Os manuais são semelhantes aos cadernos de ponto, que, como vimos no início do artigo, é muito passível de erros e fraudes, além de não serem nada práticos.

relógio de ponto mecânico, por sua vez, exige que os funcionários insiram suas informações sempre que estiverem entrando ou saindo da empresa, o que também pode ser bem trabalhoso e sujeito a falhas humanas — sejam elas propositais ou não.

Já o relógio eletrônico de ponto (REP) é um equipamento que registra a entrada e saída dos funcionários por meio de artifícios como cartão de ponto e biometria. Em geral, a equipe de RH precisa revisar os registros de todos os funcionários ao final do mês, o que também torna a opção suscetível a falhas no momento de exportar os dados.

E o Aplicativo de Registro de Ponto, como é?

Além de manual e eletrônico, o sistema de controle de pontos também pode ser digital — é o caso dos Aplicativos de Registro de Ponto, como o 3Ponto Web.

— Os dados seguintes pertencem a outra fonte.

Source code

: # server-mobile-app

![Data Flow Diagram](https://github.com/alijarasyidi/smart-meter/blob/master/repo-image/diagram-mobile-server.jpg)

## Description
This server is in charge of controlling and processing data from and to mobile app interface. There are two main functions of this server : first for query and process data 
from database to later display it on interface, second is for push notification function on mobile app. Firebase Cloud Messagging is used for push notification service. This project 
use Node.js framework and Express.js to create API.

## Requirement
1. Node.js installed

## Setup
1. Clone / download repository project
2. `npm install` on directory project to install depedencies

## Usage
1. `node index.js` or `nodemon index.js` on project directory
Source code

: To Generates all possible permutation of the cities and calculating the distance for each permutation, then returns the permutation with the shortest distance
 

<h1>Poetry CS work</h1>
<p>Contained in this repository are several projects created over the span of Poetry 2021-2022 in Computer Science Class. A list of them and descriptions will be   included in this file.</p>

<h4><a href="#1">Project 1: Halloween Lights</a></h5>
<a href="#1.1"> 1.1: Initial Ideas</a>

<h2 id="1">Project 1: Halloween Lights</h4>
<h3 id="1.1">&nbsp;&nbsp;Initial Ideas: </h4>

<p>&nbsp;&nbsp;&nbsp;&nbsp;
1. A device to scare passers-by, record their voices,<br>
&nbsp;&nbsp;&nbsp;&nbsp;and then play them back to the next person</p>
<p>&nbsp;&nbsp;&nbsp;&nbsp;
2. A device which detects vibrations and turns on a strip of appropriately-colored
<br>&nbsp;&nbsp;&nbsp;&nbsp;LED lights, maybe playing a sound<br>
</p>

Este método, além de ser mais prático para o funcionário, também é mais prático para o RH. Afinal, não é preciso esperar o final do mês para fazer a revisão e controle dos colaboradores. Como as informações são todas unificadas num único aplicativo, a equipe pode acompanhar em tempo real os registros de entrada e saída dos funcionários.

Além disso, como não é feito por um equipamento físico, a opção permite um controle mais apurado de funcionários que não trabalham presencialmente naquele local, como nos dias de trabalhos externos ou home-office. Por outro lado, depender dos dispositivos dos próprios funcionários nem sempre é a melhor solução.

O Aplicativo de Registro de Ponto também costuma ser mais econômico: por não englobar custos de equipamentos e suas instalações e manutenções, a opção é geralmente mais vantajosa financeiramente, mesmo que tenha algum custo mensal.

Relógio de Ponto Físico ou Aplicativo de Registro de Ponto: qual a melhor opção?

Como em muitos casos, a melhor opção depende de diversos fatores, como porte da empresa, número de funcionários e orçamento para implementação do sistema.

Mesmo que cada alternativa tenha seus pontos positivos e negativos, os Aplicativos de Registro de Ponto parecem ser mais modernos e vantajosos. O 3Ponto Web, por exemplo, tem escalas ajustáveis e análise de riscos, além de ser flexível para acordar, ter gestão de justificativas, gerar relatórios em PDF e XLS, entre outros recursos que facilitam o dia a dia do RH.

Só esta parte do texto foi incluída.